- _Work instructions_
If a line in the records below contains "eqref", copy that line.

- _Dataset entries_
....................

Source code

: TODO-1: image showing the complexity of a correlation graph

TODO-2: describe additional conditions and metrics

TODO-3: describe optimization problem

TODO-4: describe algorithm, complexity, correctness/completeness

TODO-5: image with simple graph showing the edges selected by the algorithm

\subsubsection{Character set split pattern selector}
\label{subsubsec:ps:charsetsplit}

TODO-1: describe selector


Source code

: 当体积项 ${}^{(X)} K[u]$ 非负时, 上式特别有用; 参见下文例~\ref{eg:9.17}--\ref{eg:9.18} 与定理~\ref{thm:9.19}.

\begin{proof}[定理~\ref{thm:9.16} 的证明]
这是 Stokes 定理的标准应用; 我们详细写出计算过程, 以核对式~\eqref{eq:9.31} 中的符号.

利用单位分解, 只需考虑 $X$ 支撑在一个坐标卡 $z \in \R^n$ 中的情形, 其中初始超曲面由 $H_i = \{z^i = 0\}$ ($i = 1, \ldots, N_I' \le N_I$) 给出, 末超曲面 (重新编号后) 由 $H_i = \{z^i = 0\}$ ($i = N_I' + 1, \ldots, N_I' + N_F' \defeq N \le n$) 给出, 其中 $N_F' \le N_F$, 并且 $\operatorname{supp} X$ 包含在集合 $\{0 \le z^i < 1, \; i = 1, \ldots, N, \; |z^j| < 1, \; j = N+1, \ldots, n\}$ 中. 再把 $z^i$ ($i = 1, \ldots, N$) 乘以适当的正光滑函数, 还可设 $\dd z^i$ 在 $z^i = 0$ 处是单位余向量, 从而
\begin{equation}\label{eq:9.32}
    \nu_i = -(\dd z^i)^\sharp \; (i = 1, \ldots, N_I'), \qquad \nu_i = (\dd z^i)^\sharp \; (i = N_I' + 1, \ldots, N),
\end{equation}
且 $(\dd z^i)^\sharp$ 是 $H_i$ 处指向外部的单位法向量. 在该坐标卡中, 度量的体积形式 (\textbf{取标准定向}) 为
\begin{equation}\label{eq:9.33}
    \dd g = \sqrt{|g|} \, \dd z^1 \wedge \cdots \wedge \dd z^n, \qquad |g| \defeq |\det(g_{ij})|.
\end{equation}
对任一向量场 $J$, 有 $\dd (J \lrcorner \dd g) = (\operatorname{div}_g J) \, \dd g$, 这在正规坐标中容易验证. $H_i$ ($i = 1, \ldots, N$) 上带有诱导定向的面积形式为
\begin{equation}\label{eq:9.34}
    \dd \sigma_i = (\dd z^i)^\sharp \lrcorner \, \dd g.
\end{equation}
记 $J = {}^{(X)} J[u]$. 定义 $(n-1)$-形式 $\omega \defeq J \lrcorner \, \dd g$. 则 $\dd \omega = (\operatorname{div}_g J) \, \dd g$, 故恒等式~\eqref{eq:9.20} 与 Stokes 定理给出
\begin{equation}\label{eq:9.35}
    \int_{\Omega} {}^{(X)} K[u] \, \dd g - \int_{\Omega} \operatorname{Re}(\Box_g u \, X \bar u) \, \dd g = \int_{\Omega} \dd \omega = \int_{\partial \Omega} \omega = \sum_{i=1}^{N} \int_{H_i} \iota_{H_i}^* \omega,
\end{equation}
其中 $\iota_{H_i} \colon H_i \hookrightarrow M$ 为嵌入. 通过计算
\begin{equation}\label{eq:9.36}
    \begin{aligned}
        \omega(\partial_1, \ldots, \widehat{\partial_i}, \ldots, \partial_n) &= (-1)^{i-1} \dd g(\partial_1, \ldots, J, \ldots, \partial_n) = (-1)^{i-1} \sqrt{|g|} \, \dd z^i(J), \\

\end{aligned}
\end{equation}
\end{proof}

....................

- _Solution for this problem_
这是 Stokes 定理的标准应用; 我们详细写出计算过程, 以核对式~\eqref{eq:9.31} 中的符号.
记 $J = {}^{(X)} J[u]$. 定义 $(n-1)$-形式 $\omega \defeq J \lrcorner \, \dd g$. 则 $\dd \omega = (\operatorname{div}_g J) \, \dd g$, 故恒等式~\eqref{eq:9.20} 与 Stokes 定理给出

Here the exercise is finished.